Required work: Give back an exact copy of the lines in the records below, from the line that has "can hear us." through the line that has "People are still", and nothing besides.

(Items from a dataset)
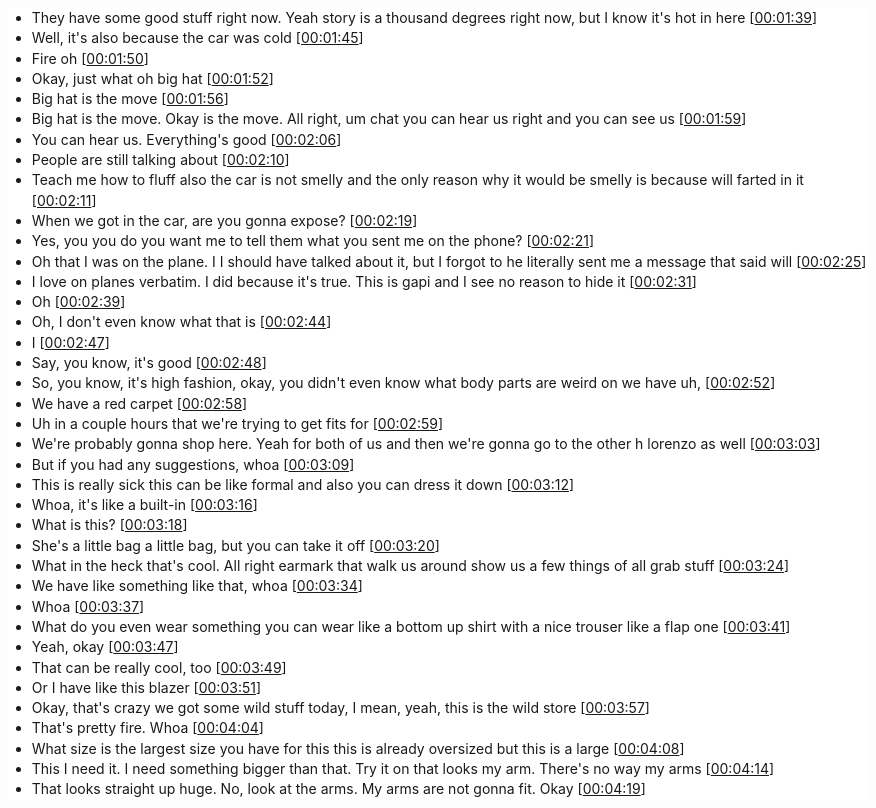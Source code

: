 *  They have some good stuff right now. Yeah story is a thousand degrees right now, but I know it's hot in here [[00:01:39](https://www.youtube.com/watch?v=WnxLQuYkaiU&t=99.2s)]
*  Well, it's also because the car was cold [[00:01:45](https://www.youtube.com/watch?v=WnxLQuYkaiU&t=105.04s)]
*  Fire oh [[00:01:50](https://www.youtube.com/watch?v=WnxLQuYkaiU&t=110.08s)]
*  Okay, just what oh big hat [[00:01:52](https://www.youtube.com/watch?v=WnxLQuYkaiU&t=112.80000000000001s)]
*  Big hat is the move [[00:01:56](https://www.youtube.com/watch?v=WnxLQuYkaiU&t=116.80000000000001s)]
*  Big hat is the move. Okay is the move. All right, um chat you can hear us right and you can see us [[00:01:59](https://www.youtube.com/watch?v=WnxLQuYkaiU&t=119.84s)]
*  You can hear us. Everything's good [[00:02:06](https://www.youtube.com/watch?v=WnxLQuYkaiU&t=126.48s)]
*  People are still talking about [[00:02:10](https://www.youtube.com/watch?v=WnxLQuYkaiU&t=130.0s)]
*  Teach me how to fluff also the car is not smelly and the only reason why it would be smelly is because will farted in it [[00:02:11](https://www.youtube.com/watch?v=WnxLQuYkaiU&t=131.76s)]
*  When we got in the car, are you gonna expose? [[00:02:19](https://www.youtube.com/watch?v=WnxLQuYkaiU&t=139.28s)]
*  Yes, you you do you want me to tell them what you sent me on the phone? [[00:02:21](https://www.youtube.com/watch?v=WnxLQuYkaiU&t=141.52s)]
*  Oh that I was on the plane. I I should have talked about it, but I forgot to he literally sent me a message that said will [[00:02:25](https://www.youtube.com/watch?v=WnxLQuYkaiU&t=145.12s)]
*  I love on planes verbatim. I did because it's true. This is gapi and I see no reason to hide it [[00:02:31](https://www.youtube.com/watch?v=WnxLQuYkaiU&t=151.68s)]
*  Oh [[00:02:39](https://www.youtube.com/watch?v=WnxLQuYkaiU&t=159.76s)]
*  Oh, I don't even know what that is [[00:02:44](https://www.youtube.com/watch?v=WnxLQuYkaiU&t=164.64000000000001s)]
*  I [[00:02:47](https://www.youtube.com/watch?v=WnxLQuYkaiU&t=167.2s)]
*  Say, you know, it's good [[00:02:48](https://www.youtube.com/watch?v=WnxLQuYkaiU&t=168.32s)]
*  So, you know, it's high fashion, okay, you didn't even know what body parts are weird on we have uh, [[00:02:52](https://www.youtube.com/watch?v=WnxLQuYkaiU&t=172.48s)]
*  We have a red carpet [[00:02:58](https://www.youtube.com/watch?v=WnxLQuYkaiU&t=178.0s)]
*  Uh in a couple hours that we're trying to get fits for [[00:02:59](https://www.youtube.com/watch?v=WnxLQuYkaiU&t=179.51999999999998s)]
*  We're probably gonna shop here. Yeah for both of us and then we're gonna go to the other h lorenzo as well [[00:03:03](https://www.youtube.com/watch?v=WnxLQuYkaiU&t=183.04s)]
*  But if you had any suggestions, whoa [[00:03:09](https://www.youtube.com/watch?v=WnxLQuYkaiU&t=189.51999999999998s)]
*  This is really sick this can be like formal and also you can dress it down [[00:03:12](https://www.youtube.com/watch?v=WnxLQuYkaiU&t=192.23999999999998s)]
*  Whoa, it's like a built-in [[00:03:16](https://www.youtube.com/watch?v=WnxLQuYkaiU&t=196.48s)]
*  What is this? [[00:03:18](https://www.youtube.com/watch?v=WnxLQuYkaiU&t=198.79999999999998s)]
*  She's a little bag a little bag, but you can take it off [[00:03:20](https://www.youtube.com/watch?v=WnxLQuYkaiU&t=200.32s)]
*  What in the heck that's cool. All right earmark that walk us around show us a few things of all grab stuff [[00:03:24](https://www.youtube.com/watch?v=WnxLQuYkaiU&t=204.48s)]
*  We have like something like that, whoa [[00:03:34](https://www.youtube.com/watch?v=WnxLQuYkaiU&t=214.64s)]
*  Whoa [[00:03:37](https://www.youtube.com/watch?v=WnxLQuYkaiU&t=217.04s)]
*  What do you even wear something you can wear like a bottom up shirt with a nice trouser like a flap one [[00:03:41](https://www.youtube.com/watch?v=WnxLQuYkaiU&t=221.12s)]
*  Yeah, okay [[00:03:47](https://www.youtube.com/watch?v=WnxLQuYkaiU&t=227.84s)]
*  That can be really cool, too [[00:03:49](https://www.youtube.com/watch?v=WnxLQuYkaiU&t=229.68s)]
*  Or I have like this blazer [[00:03:51](https://www.youtube.com/watch?v=WnxLQuYkaiU&t=231.92s)]
*  Okay, that's crazy we got some wild stuff today, I mean, yeah, this is the wild store [[00:03:57](https://www.youtube.com/watch?v=WnxLQuYkaiU&t=237.76s)]
*  That's pretty fire. Whoa [[00:04:04](https://www.youtube.com/watch?v=WnxLQuYkaiU&t=244.32s)]
*  What size is the largest size you have for this this is already oversized but this is a large [[00:04:08](https://www.youtube.com/watch?v=WnxLQuYkaiU&t=248.0s)]
*  This I need it. I need something bigger than that. Try it on that looks my arm. There's no way my arms [[00:04:14](https://www.youtube.com/watch?v=WnxLQuYkaiU&t=254.4s)]
*  That looks straight up huge. No, look at the arms. My arms are not gonna fit. Okay [[00:04:19](https://www.youtube.com/watch?v=WnxLQuYkaiU&t=259.59999999999997s)]
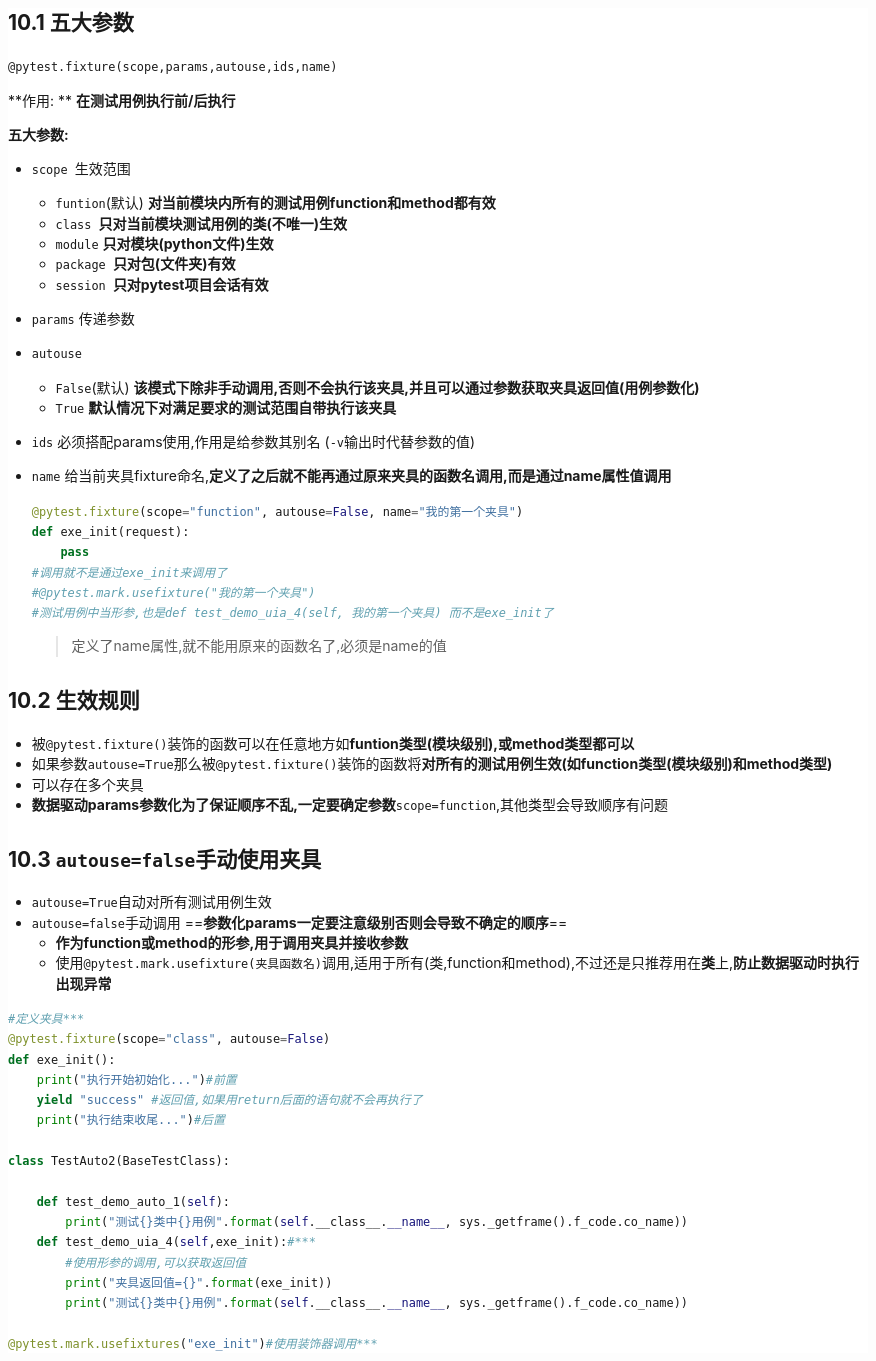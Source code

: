 ## 10.1 五大参数

`@pytest.fixture(scope,params,autouse,ids,name)` 

**作用: ** **在测试用例执行前/后执行**

**五大参数:**

+ `scope `生效范围
  + `funtion`(默认) **对当前模块内所有的测试用例function和method都有效**
  + `class `**只对当前模块测试用例的类(不唯一)生效**
  + `module` **只对模块(python文件)生效**
  + `package `**只对包(文件夹)有效**
  + `session `**只对pytest项目会话有效**
  
+ `params` 传递参数

+ `autouse`
  + `False`(默认) **该模式下除非手动调用,否则不会执行该夹具,并且可以通过参数获取夹具返回值(用例参数化)**
  + `True` **默认情况下对满足要求的测试范围自带执行该夹具**
  
+ `ids` 必须搭配params使用,作用是给参数其别名 (`-v`输出时代替参数的值)

+ `name` 给当前夹具fixture命名,**定义了之后就不能再通过原来夹具的函数名调用,而是通过name属性值调用**

  ```python
  @pytest.fixture(scope="function", autouse=False, name="我的第一个夹具")
  def exe_init(request):
      pass
  #调用就不是通过exe_init来调用了
  #@pytest.mark.usefixture("我的第一个夹具")
  #测试用例中当形参,也是def test_demo_uia_4(self, 我的第一个夹具) 而不是exe_init了
  ```

  > 定义了name属性,就不能用原来的函数名了,必须是name的值

## 10.2 生效规则

+ 被`@pytest.fixture()`装饰的函数可以在任意地方如**funtion类型(模块级别),或method类型都可以**
+ 如果参数`autouse=True`那么被`@pytest.fixture()`装饰的函数将**对所有的测试用例生效(如function类型(模块级别)和method类型)**
+ 可以存在多个夹具
+ **数据驱动params参数化为了保证顺序不乱,一定要确定参数**`scope=function`,其他类型会导致顺序有问题

## 10.3 `autouse=false`手动使用夹具

+ `autouse=True`自动对所有测试用例生效
+ `autouse=false`手动调用  ==**参数化params一定要注意级别否则会导致不确定的顺序**==
  + **作为function或method的形参,用于调用夹具并接收参数**
  + 使用`@pytest.mark.usefixture(夹具函数名)`调用,适用于所有(类,function和method),不过还是只推荐用在**类**上,**防止数据驱动时执行出现异常**

```python
#定义夹具***
@pytest.fixture(scope="class", autouse=False)
def exe_init():
    print("执行开始初始化...")#前置
    yield "success" #返回值,如果用return后面的语句就不会再执行了
    print("执行结束收尾...")#后置

class TestAuto2(BaseTestClass):

    def test_demo_auto_1(self):
        print("测试{}类中{}用例".format(self.__class__.__name__, sys._getframe().f_code.co_name))
    def test_demo_uia_4(self,exe_init):#***
        #使用形参的调用,可以获取返回值
        print("夹具返回值={}".format(exe_init))
        print("测试{}类中{}用例".format(self.__class__.__name__, sys._getframe().f_code.co_name))

@pytest.mark.usefixtures("exe_init")#使用装饰器调用***
```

Response:
*  You can hear us. Everything's good [[00:02:06](https://www.youtube.com/watch?v=WnxLQuYkaiU&t=126.48s)]
*  People are still talking about [[00:02:10](https://www.youtube.com/watch?v=WnxLQuYkaiU&t=130.0s)]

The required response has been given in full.